KR20010105265A - Cooling plate and method for manufacturing the same - Google Patents

Abstract

The present invention relates to a cooling plate and a method for producing the cooling plate, which are used in metallurgical furnaces, in particular for internal lagging of melting furnaces or furnaces. The cooling plate has a plate body 2 in which the coolant channel 3 is integrated and made of copper material. For the manufacture of such a cooling plate, the ingot 6 is provided with a channel 7 with a starting thickness D ₁ thicker than the final thickness D ₂ of the plate body 2. Subsequently, the cross section Q ₁ of the channel 7 is deformed during the rolling forming of the ingot 6 which reduces the starting thickness D ₁ to the final thickness D ₂ of the plate body 2. . If so, the coolant channel 7 obtains an elongated circular final cross section Q ₂ .

Description

COOLING PLATE AND METHOD FOR MANUFACTURING THE SAME

On the one hand, the invention relates to a cooling plate according to the features of the preamble of claim 1 for use in metallurgical furnaces, in particular for internal lagging of melting furnaces or furnaces.

On the other hand, the invention relates to a method for producing a cooling plate, which corresponds to the features of the preamble of claim 5.

Metallurgical furnaces have internal metal lagging that can be exchanged for thermal insulation, on which the insulation of a refractory material, for example chamotte, can be fixed. The temperature inside the furnace is high enough to require cooling of the lagging. In that regard, cooling plates incorporating coolant channels are used. Cooling plates of that type are usually arranged between the furnace shell and the furnace inner wall and connected to the cooling system of the furnace. Generally, the cooling plate is provided with a refractory material on the side facing the furnace side.

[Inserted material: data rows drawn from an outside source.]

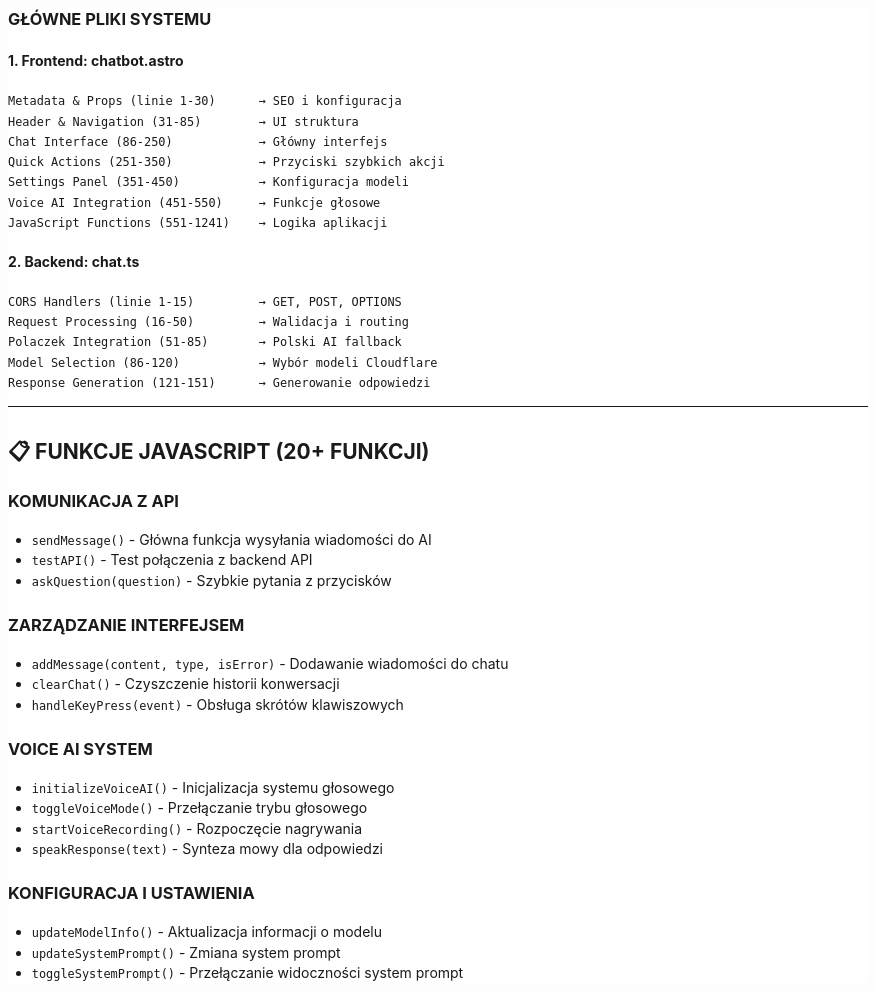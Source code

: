 ### **GŁÓWNE PLIKI SYSTEMU**

#### **1. Frontend: chatbot.astro**

```
Metadata & Props (linie 1-30)      → SEO i konfiguracja
Header & Navigation (31-85)        → UI struktura
Chat Interface (86-250)            → Główny interfejs
Quick Actions (251-350)            → Przyciski szybkich akcji
Settings Panel (351-450)           → Konfiguracja modeli
Voice AI Integration (451-550)     → Funkcje głosowe
JavaScript Functions (551-1241)    → Logika aplikacji
```

#### **2. Backend: chat.ts**

```
CORS Handlers (linie 1-15)         → GET, POST, OPTIONS
Request Processing (16-50)         → Walidacja i routing
Polaczek Integration (51-85)       → Polski AI fallback
Model Selection (86-120)           → Wybór modeli Cloudflare
Response Generation (121-151)      → Generowanie odpowiedzi
```

---

## 📋 FUNKCJE JAVASCRIPT (20+ FUNKCJI)

### **KOMUNIKACJA Z API**

- `sendMessage()` - Główna funkcja wysyłania wiadomości do AI
- `testAPI()` - Test połączenia z backend API
- `askQuestion(question)` - Szybkie pytania z przycisków

### **ZARZĄDZANIE INTERFEJSEM**

- `addMessage(content, type, isError)` - Dodawanie wiadomości do chatu
- `clearChat()` - Czyszczenie historii konwersacji
- `handleKeyPress(event)` - Obsługa skrótów klawiszowych

### **VOICE AI SYSTEM**

- `initializeVoiceAI()` - Inicjalizacja systemu głosowego
- `toggleVoiceMode()` - Przełączanie trybu głosowego
- `startVoiceRecording()` - Rozpoczęcie nagrywania
- `speakResponse(text)` - Synteza mowy dla odpowiedzi

### **KONFIGURACJA I USTAWIENIA**

- `updateModelInfo()` - Aktualizacja informacji o modelu
- `updateSystemPrompt()` - Zmiana system prompt
- `toggleSystemPrompt()` - Przełączanie widoczności system prompt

Cooling plates are known in which coolant channels are formed by tubes cast from cast iron. Such cooling plates take away less heat because of the low thermal conductivity of the cast iron and because of the resistance between the cooling tube and the plate body created by the oxide layer or air gap.

Copper and copper alloys show better thermal conductivity than gray cast iron. In that regard, German Patent Application Publication No. 29 07 511 C2 discloses a cooling plate for a furnace made of copper or a forged or rolled copper block made of copper or a low content copper alloy. In such structural forms, coolant channels created by mechanical deep boring are placed on the cooling plate. The coolant channel provided in the cooling plate is sealed by soldering or welding of the thread tab. On the back side of the cooling plate is arranged an inlet hole leading to the coolant channel, the inlet hole being welded or soldered to the connecting tube required for coolant supply or coolant discharge.

It is also within the prior art that the coolant channel is provided by mechanical cutting of the material in the cooling plate, as described by German Patent Application Publication No. 198 01 425 A1, so that the resulting channel structure is covered by the shielding plate. To do this, the shielding plate must be fixed sealed to the cooling plate. However, such a solution has disadvantages due to the inevitable welding operation.

With regard to the coolant channels, coolant channels whose cross section is not circular, ie elliptical to elongated circular, have proven to be effective because they provide a wide heat transfer surface. In that regard, cooling plates are known which are cast of copper material and whose coolant channels are not circular. However, it involves the disadvantage that the material becomes coarse particles and becomes heterogeneous. As a result, thermal conductivity becomes poor and there is a risk of premature material fatigue. In addition, there is a disadvantage that it is difficult to barely find defects or damage of the material structure such as fine cracks of the cast cooling plate.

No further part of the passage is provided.